Cannabis: Hydropothecary, producteur privilégié de la SAQ pour cinq ans

A6c540419ede5eae06c17bcc2c3123e3

Le cartel libéral de la marijuana financé par l'État du Québec


Hydropothecary, le plus important producteur de cannabis au Québec, aura un statut de producteur privilégié de la SAQ pour les cinq prochaines années et lui fournira environ 200 000 kg de pot.


Le producteur a révélé mercredi matin les détails de son contrat avec la SAQ afin d’approvisionner la future Société québécoise de cannabis (SQDC). Une lettre d’intention avait déjà été signée et annoncée en février.


«Le contrat précise que nous sommes le producteur préféré de la SAQ, a expliqué au Journal Sébastien St-Louis, PDG d'Hydropothecary. Et nous sommes les seuls à avoir une entente de cinq ans.» Une option de prolongation pour la sixième année est par ailleurs inscrite au contrat.


Hydropothecary estime la valeur de ce contrat à 1 milliard de dollars.


Le producteur fournira 20 000 kg de cannabis la première année, puis 35 000 kg la suivante et 45 000 kg la troisième année. Pour les quatrième et cinquième années, des quantités de 49 000 kg et 54 000 kg sont prévues, mais les volumes seront déterminés en fonction des ventes des années précédentes.

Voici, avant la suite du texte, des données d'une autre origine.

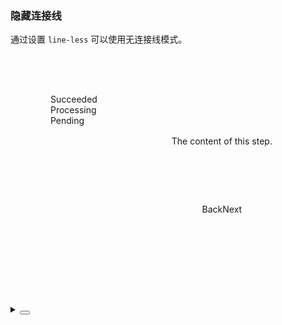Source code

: ### 隐藏连接线

通过设置 `line-less` 可以使用无连接线模式。

<div class="cell-demo vp-raw">
  <div class="frame-bg">
    <div class="frame-body">
      <div class="frame-aside">
        <yc-steps
          :current="current"
          direction="vertical">
          <yc-step>Succeeded</yc-step>
          <yc-step>Processing</yc-step>
          <yc-step>Pending</yc-step>
        </yc-steps>
      </div>
      <div class="frame-main">
        <div class="main-content">The content of this step.</div>
        <div class="main-bottom">
          <yc-button
            :disabled="current === 1"
            @click="onPrev">
            <icon-left />
            Back
          </yc-button>
          <yc-button
            :disabled="current === 3"
            @click="onNext">
            Next
            <icon-right />
          </yc-button>
        </div>
      </div>
    </div>
  </div>
</div>

<script setup>
import { ref } from 'vue';
const current = ref(1);
const onPrev = () => {
  current.value = Math.max(1, current.value - 1);
};
const onNext = () => {
  current.value = Math.min(3, current.value + 1);
};
</script>

<style scoped lang="less">
.frame-bg {
  max-width: 780px;
  padding: 40px;
  background: var(--color-fill-2);
}

.frame-body {
  display: flex;
  background: var(--color-bg-2);
}

.frame-aside {
  padding: 24px;
  height: 272px;
  border-right: 1px solid var(--color-border);
}

.frame-main {
  width: 100%;
}

.main-content {
  text-align: center;
  line-height: 200px;
}

.main-bottom {
  display: flex;
  justify-content: center;

  button {
    margin: 0 20px;
  }
}
</style>

<details>
<summary>
 <button class="code-btn"  >
    <icon-code />
 </button>
</summary>

```vue
<template>
  <div class="frame-bg">
    <div class="frame-body">
      <div class="frame-aside">
        <yc-steps
          :current="current"
          direction="vertical">
          <yc-step>Succeeded</yc-step>
          <yc-step>Processing</yc-step>
          <yc-step>Pending</yc-step>
        </yc-steps>
      </div>
      <div class="frame-main">
        <div class="main-content">The content of this step.</div>
        <div class="main-bottom">
          <yc-button
            :disabled="current === 1"
            @click="onPrev">
            <icon-left />
            Back
          </yc-button>
          <yc-button
            :disabled="current === 3"
            @click="onNext">
            Next
            <icon-right />
          </yc-button>
        </div>
      </div>
    </div>
  </div>
</template>

<script setup>
import { ref } from 'vue';
const current = ref(1);
const onPrev = () => {
  current.value = Math.max(1, current.value - 1);
};
const onNext = () => {
  current.value = Math.min(3, current.value + 1);
};
</script>

<style scoped lang="less">
.frame-bg {
  max-width: 780px;
  padding: 40px;
  background: var(--color-fill-2);
}

.frame-body {
  display: flex;
  background: var(--color-bg-2);
}

.frame-aside {
  padding: 24px;
  height: 272px;
  border-right: 1px solid var(--color-border);
}

.frame-main {
  width: 100%;
}

.main-content {
  text-align: center;
  line-height: 200px;
}

.main-bottom {
  display: flex;
  justify-content: center;

  button {
    margin: 0 20px;
  }
}
</style>
```

</details>

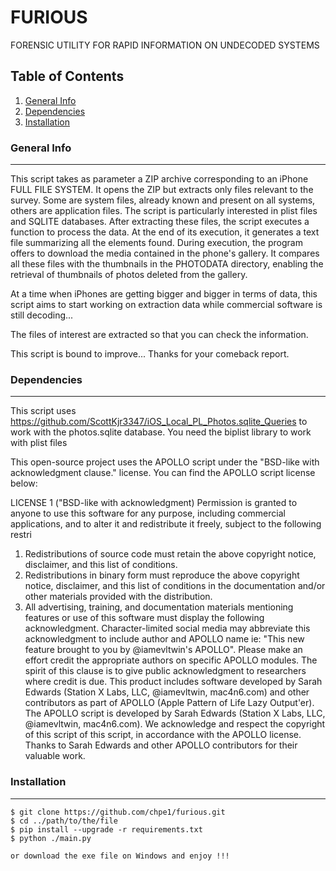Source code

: # FURIOUS

FORENSIC UTILITY FOR RAPID INFORMATION ON UNDECODED SYSTEMS

## Table of Contents

1. [General Info](#general-info)
1. [Dependencies](#dependencies)
1. [Installation](#installation)

### General Info

---

This script takes as parameter a ZIP archive corresponding to an iPhone FULL FILE SYSTEM.
It opens the ZIP but extracts only files relevant to the survey. Some are system files, already known and present on all systems, others are application files. The script is particularly interested in plist files and SQLITE databases.
After extracting these files, the script executes a function to process the data.
At the end of its execution, it generates a text file summarizing all the elements found.
During execution, the program offers to download the media contained in the phone's gallery.
It compares all these files with the thumbnails in the PHOTODATA directory, enabling the retrieval of thumbnails of photos deleted from the gallery.

At a time when iPhones are getting bigger and bigger in terms of data, this script aims to start working on extraction data while commercial software is still decoding...

The files of interest are extracted so that you can check the information.

This script is bound to improve...
Thanks for your comeback report.

### Dependencies

---

This script uses https://github.com/ScottKjr3347/iOS_Local_PL_Photos.sqlite_Queries to work with the photos.sqlite database.
You need the biplist library to work with plist files

This open-source project uses the APOLLO script under the "BSD-like with acknowledgment clause." license. You can find the APOLLO script license below:

LICENSE 1 ("BSD-like with acknowledgment)
Permission is granted to anyone to use this software for any purpose, including commercial applications, and to alter it and redistribute it freely, subject to the following restri

1. Redistributions of source code must retain the above copyright notice, disclaimer, and this list of conditions.
2. Redistributions in binary form must reproduce the above copyright notice, disclaimer, and this list of conditions in the documentation and/or other materials provided with the distribution.
3. All advertising, training, and documentation materials mentioning features or use of this software must display the following acknowledgment. Character-limited social media may abbreviate this acknowledgment to include author and APOLLO name ie: "This new feature brought to you by @iamevltwin's APOLLO". Please make an effort credit the appropriate authors on specific APOLLO modules. The spirit of this clause is to give public acknowledgment to researchers where credit is due.
   This product includes software developed by Sarah Edwards (Station X Labs, LLC, @iamevltwin, mac4n6.com) and other contributors as part of APOLLO (Apple Pattern of Life Lazy
   Output'er).
   The APOLLO script is developed by Sarah Edwards (Station X Labs, LLC, @iamevltwin, mac4n6.com). We acknowledge and respect the copyright of this script of this script, in accordance with the APOLLO license. Thanks to Sarah Edwards and other APOLLO contributors for their valuable work.

### Installation

---

```
$ git clone https://github.com/chpe1/furious.git
$ cd ../path/to/the/file
$ pip install --upgrade -r requirements.txt
$ python ./main.py

or download the exe file on Windows and enjoy !!!
```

La SAQ peut rompre l’entente dans certaines circonstances.


Cinq autres entreprises ont signé des ententes avec la société d’État pour les trois prochaines années. Deux d’entre elles ont des installations au Québec, mais seule Hydropothecary, à Gatineau, a son siège social dans la province.


Les entreprises ontariennes Aphria et Canopy Growth fourniront 12 000 kg chacune par année, et Medreleaf fournira quant à elle 8000 kg. Aurora, de l’Alberta, et Tilray, de la Colombie-Britannique, fourniront chacune 5000 kg.


Canopy Growth et Aurora possèdent des sites de production au Québec. La société d’État pourra donc compter sur une réserve de 62 000 kg la première année, 72 000 kg la deuxième et 82 000 kg l’année suivante.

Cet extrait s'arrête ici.